[Start of section]

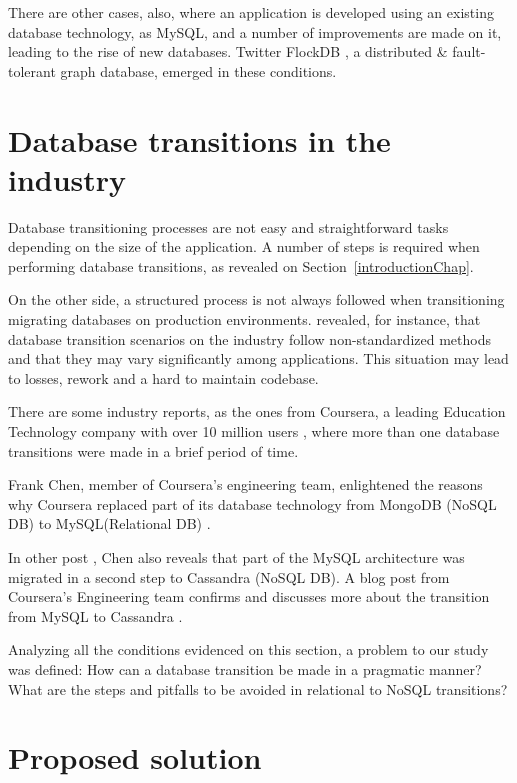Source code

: There are other cases, also, where an application is developed using an existing database technology, as MySQL, and a number of improvements are made on it, leading to the rise of new databases. Twitter FlockDB \cite{flockdb}, a distributed \& fault-tolerant graph database, emerged in these conditions. 


\section{Database transitions in the industry}

Database transitioning processes are not easy and straightforward tasks depending on the size of the application. A number of steps is required when performing database transitions, as revealed on Section~\ref{introductionChap}.

On the other side, a structured process is not always followed when transitioning migrating databases on production environments. \cite{fabioMartinSM} revealed, for instance, that database transition scenarios on the industry follow non-standardized methods and that they may vary significantly among applications. This situation may lead to losses, rework and a hard to maintain codebase.

There are some industry reports, as the ones from Coursera, a leading Education Technology company with over 10 million users \cite{courserawiki}, where more than one database transitions were made in a brief period of time.  

Frank Chen, member of Coursera's engineering team, enlightened the reasons why Coursera replaced part of its database technology from MongoDB (NoSQL DB) to MySQL(Relational DB) \cite{coursera-mongodb-mysql} . 

In other post \cite{coursera-mongodb-mysql2}, Chen also reveals that part of the MySQL architecture was migrated in a second step to Cassandra (NoSQL DB). A blog post from Coursera's Engineering team confirms and discusses more about the transition from MySQL to Cassandra \cite{coursera-mysql-cassandra}. 

Analyzing all the conditions evidenced on this section, a problem to our study was defined: How can a database transition be made in a pragmatic manner? What are the steps and pitfalls to be avoided in relational to NoSQL transitions? 

\section{Proposed solution}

[End of section]

Every line in the listing that holds the string "number" should be copied out.

: There are other cases, also, where an application is developed using an existing database technology, as MySQL, and a number of improvements are made on it, leading to the rise of new databases. Twitter FlockDB \cite{flockdb}, a distributed \& fault-tolerant graph database, emerged in these conditions. 
Database transitioning processes are not easy and straightforward tasks depending on the size of the application. A number of steps is required when performing database transitions, as revealed on Section~\ref{introductionChap}.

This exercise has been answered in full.